Tse Nimica was along presently; she took the papers, and conferred briefly with the greenmage about what had gotten her lover confused. "I'll tell Tse Lica to see if she can't think of something better to have him do when he's puzzled," she said. "Backing up and trying again works surprisingly often and it was the simplest thing to have her condition in... but I suppose it doesn't go well with notes..." Tse Alsar was nuzzling the back of her neck; she laughed. "Well. I'm here if any of you want help asking him questions. The others who are assigned to help with these lessons are in their housekeeps if you want to find them."

The class scattered.

Meea went up and down the stairs and curved paths that led from building to building on the slope of the mountain. Tse Vioko was the one she was looking for, although she'd need to learn about protocol too, soon enough. She wanted to hear the other goldmage's information about the woman she'd be expected to spend all her time around if she won the bid, and about bodyguarding at court.

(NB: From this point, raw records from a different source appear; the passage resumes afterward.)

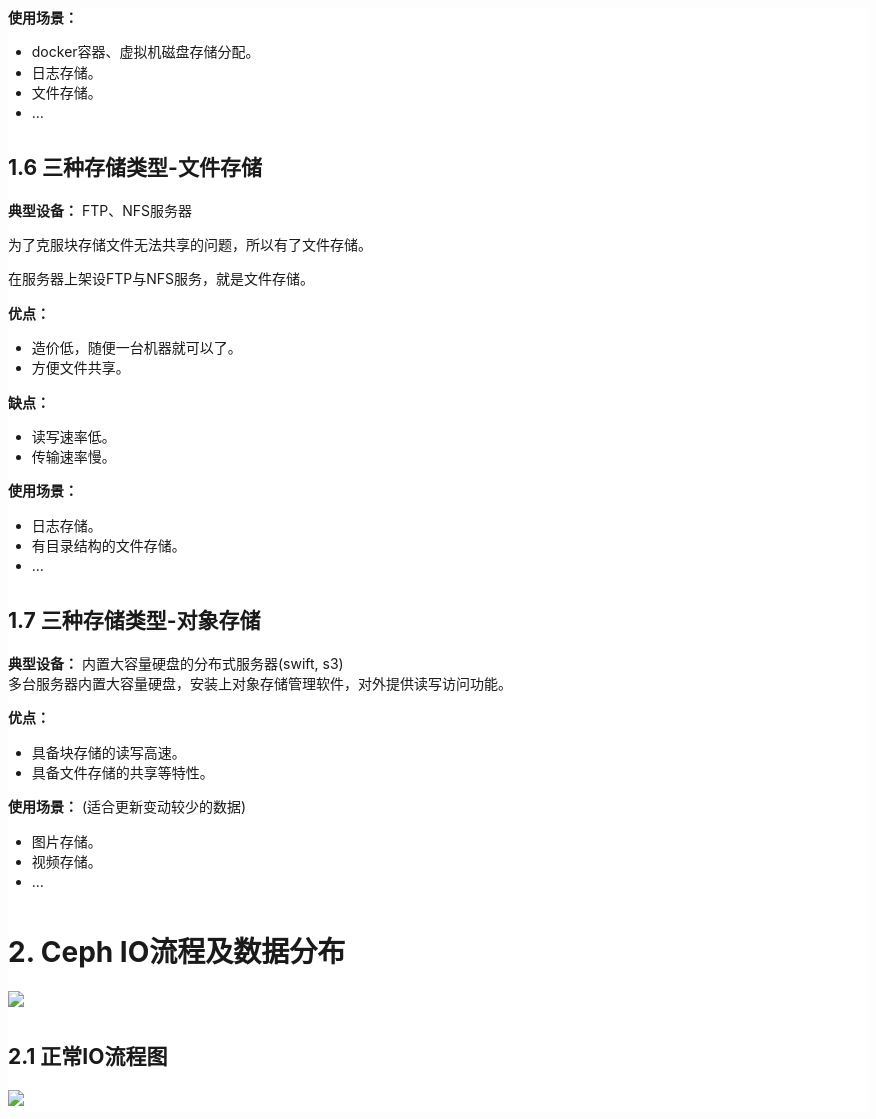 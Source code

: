 **使用场景：**

- docker容器、虚拟机磁盘存储分配。
- 日志存储。
- 文件存储。
- …

## 1.6 三种存储类型-文件存储

**典型设备：** FTP、NFS服务器  

为了克服块存储文件无法共享的问题，所以有了文件存储。   

在服务器上架设FTP与NFS服务，就是文件存储。

**优点：**

- 造价低，随便一台机器就可以了。
- 方便文件共享。

**缺点：**

- 读写速率低。
- 传输速率慢。

**使用场景：**

- 日志存储。
- 有目录结构的文件存储。
- …

## 1.7 三种存储类型-对象存储

**典型设备：** 内置大容量硬盘的分布式服务器(swift, s3)  
多台服务器内置大容量硬盘，安装上对象存储管理软件，对外提供读写访问功能。

**优点：**

- 具备块存储的读写高速。
- 具备文件存储的共享等特性。

**使用场景：** (适合更新变动较少的数据)

- 图片存储。
- 视频存储。
- …

# 2. Ceph IO流程及数据分布

![](https://upload-images.jianshu.io/upload_images/2099201-db0fd6e3e3f49f68.png?imageMogr2/auto-orient/strip|imageView2/2/w/865/format/webp)

## 2.1 正常IO流程图

![](https://upload-images.jianshu.io/upload_images/2099201-2c47144a5118bcf0.png?imageMogr2/auto-orient/strip|imageView2/2/w/865/format/webp)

In principle, goldmages could do many things. In practice, they were guards, except a handful who turned out unable to stomach violence and competed for the available work supervising industry, preventing accidents. Meea had heard whispers in town that goldmages were also assassins, sometimes - who else could get around a goldmage defender? - but Meea had never been sent on such an assignment. Though underscheduled, she'd had typical tasks when she had any: she'd ridden along on trips from city to city with rich travelers who had cargo to protect, or who had people out to get them. They paid extra sometimes, if she'd go in plainclothes and draw out their enemies. People wouldn't usually attack a goldmage who advertised the status. She didn't usually have to pause, let alone do any jumping, on a guarding job.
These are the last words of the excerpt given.